==== Exercise materials

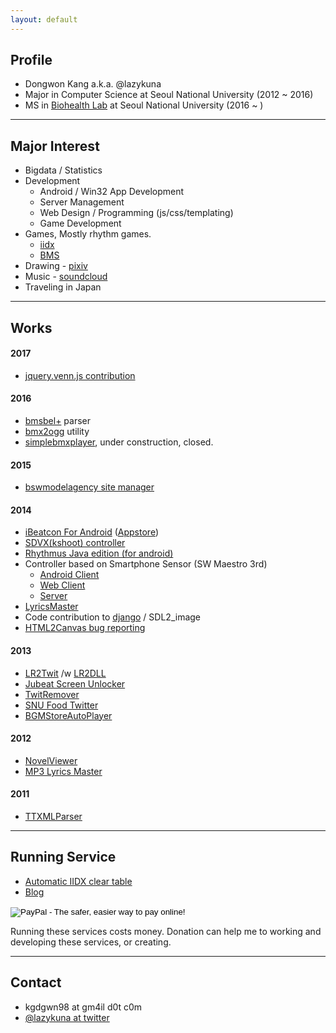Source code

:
 ```yaml
---
layout: default
---
```



## Profile
* Dongwon Kang a.k.a. @lazykuna
* Major in Computer Science at Seoul National University (2012 ~ 2016)
* MS in [Biohealth Lab](http://biohealth.snu.ac.kr/members/dongwon_kang.html) at Seoul National University (2016 ~ )

---

## Major Interest
* Bigdata / Statistics
* Development
  - Android / Win32 App Development
  - Server Management
  - Web Design / Programming (js/css/templating)
  - Game Development
* Games, Mostly rhythm games.
  - [iidx](http://iidx.me/kuna)
  - [BMS](http://stairway.sakura.ne.jp/bms/LunaticRave2/?contents=player&page=31478)
* Drawing - [pixiv](http://pixiv.com/kgdgwn98)
* Music - [soundcloud](http://soundcloud.com/kgdgwn98)
* Traveling in Japan

---

## Works

#### 2017
- [jquery.venn.js contribution](https://github.com/sidoh/venn/pull/1)

#### 2016

- [bmsbel+](https://github.com/kuna/bmsbelplus) parser
- [bmx2ogg](https://github.com/kuna/bmx2ogg) utility
- [simplebmxplayer](https://github.com/kuna/simplebmxplayer), under construction, closed.

#### 2015

- [bswmodelagency site manager](http://www.bswmodelagency.com/)

#### 2014

- [iBeatcon For Android](https://github.com/kuna/iBeatConAndroid) ([Appstore](https://t.co/CyEK0kf5ff))
- [SDVX(kshoot) controller](https://github.com/kuna/KShootController)
- [Rhythmus Java edition (for android)](https://github.com/kuna/Rhythmus_java)
- Controller based on Smartphone Sensor (SW Maestro 3rd)
  - [Android Client](https://github.com/kuna/game_controller_client)
  - [Web Client](https://github.com/kuna/controller_client_web)
  - [Server](https://github.com/kuna/controller_server)
- [LyricsMaster](https://github.com/kuna/LyricsMaster)
- Code contribution to [django](https://github.com/django/django/pull/5903) / SDL2_image
- [HTML2Canvas bug reporting](https://github.com/niklasvh/html2canvas/issues/581)

#### 2013

- [LR2Twit](https://github.com/kuna/LR2Twit) /w [LR2DLL](https://github.com/kuna/game_controller_client)
- [Jubeat Screen Unlocker](https://github.com/kuna/LR2Twit)
- [TwitRemover](https://github.com/kuna/TweetRemover)
- [SNU Food Twitter](https://github.com/kuna/SNUFood_Twitter)
- [BGMStoreAutoPlayer](https://github.com/kuna/BGMStoreAutoPlayer)

#### 2012

- [NovelViewer](https://github.com/kuna/NovelViewer)
- [MP3 Lyrics Master](http://kuna.wo.tc/1245)

#### 2011

- [TTXMLParser](http://kuna.wo.tc/1092)

---

## Running Service
* [Automatic IIDX clear table](http://iidx.insane.pe.kr)
* [Blog](http://blog.insane.pe.kr)

<form action="https://www.paypal.com/cgi-bin/webscr" method="post" target="_top">
<input type="hidden" name="cmd" value="_s-xclick">
<input type="hidden" name="hosted_button_id" value="JJYXVGF6FJ2DC">
<input type="image" src="https://www.paypalobjects.com/en_US/i/btn/btn_donateCC_LG.gif" border="0" name="submit" alt="PayPal - The safer, easier way to pay online!">
<img alt="" border="0" src="https://www.paypalobjects.com/ko_KR/i/scr/pixel.gif" width="1" height="1">
</form>

Running these services costs money. Donation can help me to working and developing these services, or creating.

---

## Contact
* kgdgwn98 at gm4il d0t c0m
* [@lazykuna at twitter](http://twitter.com/lazykuna)

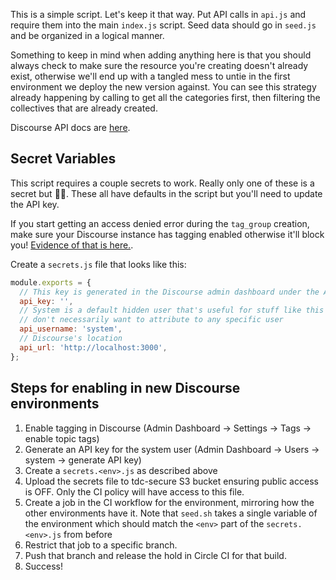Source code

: This is a simple script. Let's keep it that way. Put API calls in `api.js` and require them into the main `index.js` script. Seed data should go in `seed.js` and be organized in a logical manner.

Something to keep in mind when adding anything here is that you should always check to make sure the resource you're creating doesn't already exist, otherwise we'll end up with a tangled mess to untie in the first environment we deploy the new version against. You can see this strategy already happening by calling to get all the categories first, then filtering the collectives that are already created.

Discourse API docs are [here](docs.discourse.org).

## Secret Variables

This script requires a couple secrets to work. Really only one of these is a secret but :woman_shrugging:. These all have defaults in the script but you'll need to update the API key.

If you start getting an access denied error during the `tag_group` creation, make sure your Discourse instance has tagging enabled otherwise it'll block you! [Evidence of that is here.](https://github.com/discourse/discourse/blob/a94dc0c7311f744bb8d5801787b0a1a5df0f036b/lib/guardian/tag_guardian.rb#L19).

Create a `secrets.js` file that looks like this:

```javascript
module.exports = {
  // This key is generated in the Discourse admin dashboard under the API tab
  api_key: '',
  // System is a default hidden user that's useful for stuff like this that we
  // don't necessarily want to attribute to any specific user
  api_username: 'system',
  // Discourse's location
  api_url: 'http://localhost:3000',
};
```

## Steps for enabling in new Discourse environments

1.  Enable tagging in Discourse (Admin Dashboard -> Settings -> Tags -> enable topic tags)
2.  Generate an API key for the system user (Admin Dashboard -> Users -> system -> generate API key)
3.  Create a `secrets.<env>.js` as described above
4.  Upload the secrets file to tdc-secure S3 bucket ensuring public access is OFF. Only the CI policy will have access to this file.
5.  Create a job in the CI workflow for the environment, mirroring how the other environments have it. Note that `seed.sh` takes a single variable of the environment which should match the `<env>` part of the `secrets.<env>.js` from before
6.  Restrict that job to a specific branch.
7.  Push that branch and release the hold in Circle CI for that build.
8.  Success!
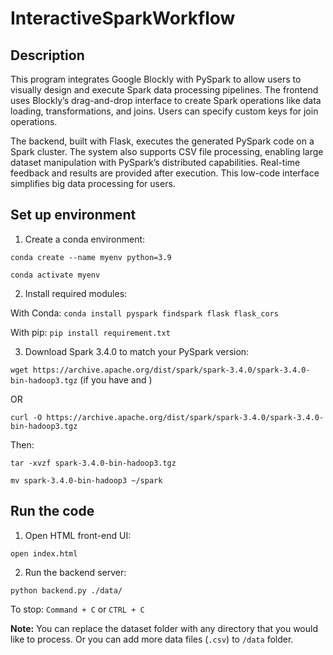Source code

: # InteractiveSparkWorkflow

## Description

This program integrates Google Blockly with PySpark to allow users to visually design and execute Spark data processing pipelines. The frontend uses Blockly’s drag-and-drop interface to create Spark operations like data loading, transformations, and joins. Users can specify custom keys for join operations.

The backend, built with Flask, executes the generated PySpark code on a Spark cluster. The system also supports CSV file processing, enabling large dataset manipulation with PySpark’s distributed capabilities. Real-time feedback and results are provided after execution. This low-code interface simplifies big data processing for users.


## Set up environment

1. Create a conda environment:

```conda create --name myenv python=3.9```

```conda activate myenv```

2. Install required modules:

With Conda: ```conda install pyspark findspark flask flask_cors```

With pip: `pip install requirement.txt`

3. Download Spark 3.4.0 to match your PySpark version:

`wget https://archive.apache.org/dist/spark/spark-3.4.0/spark-3.4.0-bin-hadoop3.tgz` (if you have <brew> and <wget>)

OR

`curl -O https://archive.apache.org/dist/spark/spark-3.4.0/spark-3.4.0-bin-hadoop3.tgz`

Then:

`tar -xvzf spark-3.4.0-bin-hadoop3.tgz`

`mv spark-3.4.0-bin-hadoop3 ~/spark`

## Run the code

1. Open HTML front-end UI:

`open index.html`

2. Run the backend server:

`python backend.py ./data/`

To stop: `Command + C` or `CTRL + C`


**Note:** You can replace the dataset folder with any directory that you would like to process. Or you can add more data files (`.csv`) to `/data` folder.
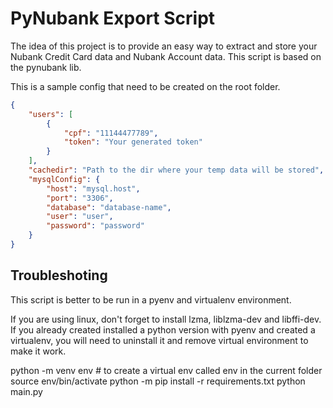 # PyNubank Export Script

The idea of this project is to provide an easy way to extract and store your Nubank Credit Card data and Nubank Account data. This script is based on the pynubank lib.

This is a sample config that need to be created on the root folder.
```json
{
    "users": [
        {
            "cpf": "11144477789",
            "token": "Your generated token"
        }
    ],
    "cachedir": "Path to the dir where your temp data will be stored",
    "mysqlConfig": {
        "host": "mysql.host",
        "port": "3306",
        "database": "database-name",
        "user": "user",
        "password": "password"
    }
}
```

## Troubleshoting

This script is better to be run in a pyenv and virtualenv environment.

If you are using linux, don't forget to install lzma, liblzma-dev and libffi-dev.
If you already created installed a python version with pyenv and created a virtualenv, you will need to uninstall it and remove virtual environment to make it work.


python -m venv env # to create a virtual env called env in the current folder
source env/bin/activate
python -m pip install -r requirements.txt
python main.py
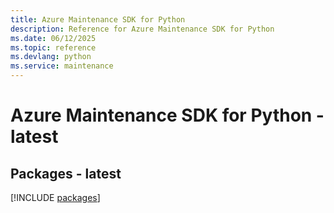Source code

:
 ```yaml
---
title: Azure Maintenance SDK for Python
description: Reference for Azure Maintenance SDK for Python
ms.date: 06/12/2025
ms.topic: reference
ms.devlang: python
ms.service: maintenance
---
```

# Azure Maintenance SDK for Python - latest
## Packages - latest
[!INCLUDE [packages](maintenance-index.md)]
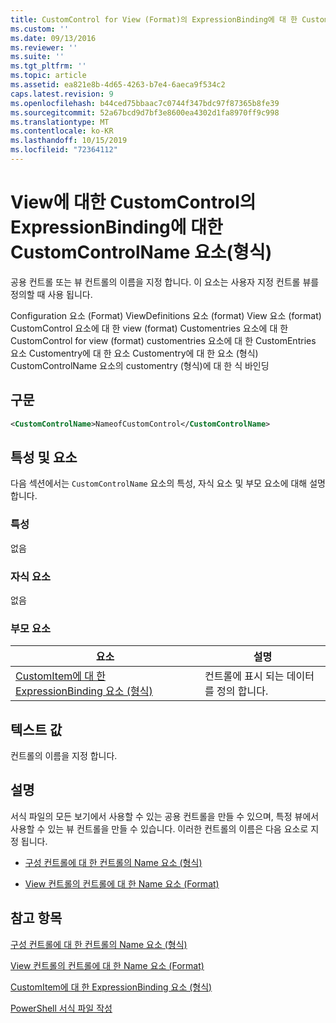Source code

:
 ```yaml
---
title: CustomControl for View (Format)의 ExpressionBinding에 대 한 CustomControlName 요소 | Microsoft Docs
ms.custom: ''
ms.date: 09/13/2016
ms.reviewer: ''
ms.suite: ''
ms.tgt_pltfrm: ''
ms.topic: article
ms.assetid: ea821e8b-4d65-4263-b7e4-6aeca9f534c2
caps.latest.revision: 9
ms.openlocfilehash: b44ced75bbaac7c0744f347bdc97f87365b8fe39
ms.sourcegitcommit: 52a67bcd9d7bf3e8600ea4302d1fa8970ff9c998
ms.translationtype: MT
ms.contentlocale: ko-KR
ms.lasthandoff: 10/15/2019
ms.locfileid: "72364112"
---
```

# <a name="customcontrolname-element-for-expressionbinding-for-customcontrol-for-view-format"></a>View에 대한 CustomControl의 ExpressionBinding에 대한 CustomControlName 요소(형식)

공용 컨트롤 또는 뷰 컨트롤의 이름을 지정 합니다. 이 요소는 사용자 지정 컨트롤 뷰를 정의할 때 사용 됩니다.

Configuration 요소 (Format) ViewDefinitions 요소 (format) View 요소 (format) CustomControl 요소에 대 한 view (format) Customentries 요소에 대 한 CustomControl for view (format) customentries 요소에 대 한 CustomEntries 요소 Customentry에 대 한 요소 Customentry에 대 한 요소 (형식) CustomControlName 요소의 customentry (형식)에 대 한 식 바인딩

## <a name="syntax"></a>구문

```xml
<CustomControlName>NameofCustomControl</CustomControlName>
```

## <a name="attributes-and-elements"></a>특성 및 요소

다음 섹션에서는 `CustomControlName` 요소의 특성, 자식 요소 및 부모 요소에 대해 설명 합니다.

### <a name="attributes"></a>특성

없음

### <a name="child-elements"></a>자식 요소

없음

### <a name="parent-elements"></a>부모 요소

|요소|설명|
|-------------|-----------------|
|[CustomItem에 대 한 ExpressionBinding 요소 (형식)](./expressionbinding-element-for-customitem-for-controls-for-configuration-format.md)|컨트롤에 표시 되는 데이터를 정의 합니다.|

## <a name="text-value"></a>텍스트 값

컨트롤의 이름을 지정 합니다.

## <a name="remarks"></a>설명

서식 파일의 모든 보기에서 사용할 수 있는 공용 컨트롤을 만들 수 있으며, 특정 뷰에서 사용할 수 있는 뷰 컨트롤을 만들 수 있습니다. 이러한 컨트롤의 이름은 다음 요소로 지정 됩니다.

- [구성 컨트롤에 대 한 컨트롤의 Name 요소 (형식)](./name-element-for-control-for-controls-for-configuration-format.md)

- [View 컨트롤의 컨트롤에 대 한 Name 요소 (Format)](./name-element-for-control-for-controls-for-view-format.md)

## <a name="see-also"></a>참고 항목

[구성 컨트롤에 대 한 컨트롤의 Name 요소 (형식)](./name-element-for-control-for-controls-for-configuration-format.md)

[View 컨트롤의 컨트롤에 대 한 Name 요소 (Format)](./name-element-for-control-for-controls-for-view-format.md)

[CustomItem에 대 한 ExpressionBinding 요소 (형식)](./expressionbinding-element-for-customitem-for-controls-for-configuration-format.md)

[PowerShell 서식 파일 작성](./writing-a-powershell-formatting-file.md)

========

▶ _Work request_: Starting from the line with "a specific branch." in the records above, repeat each line exactly until you have written the line with "## Description", then stop; drop the pictures.

▶ _Answer to the exercise_:
6.  Restrict that job to a specific branch.
7.  Push that branch and release the hold in Circle CI for that build.
8.  Success!
Source code

: # InteractiveSparkWorkflow

## Description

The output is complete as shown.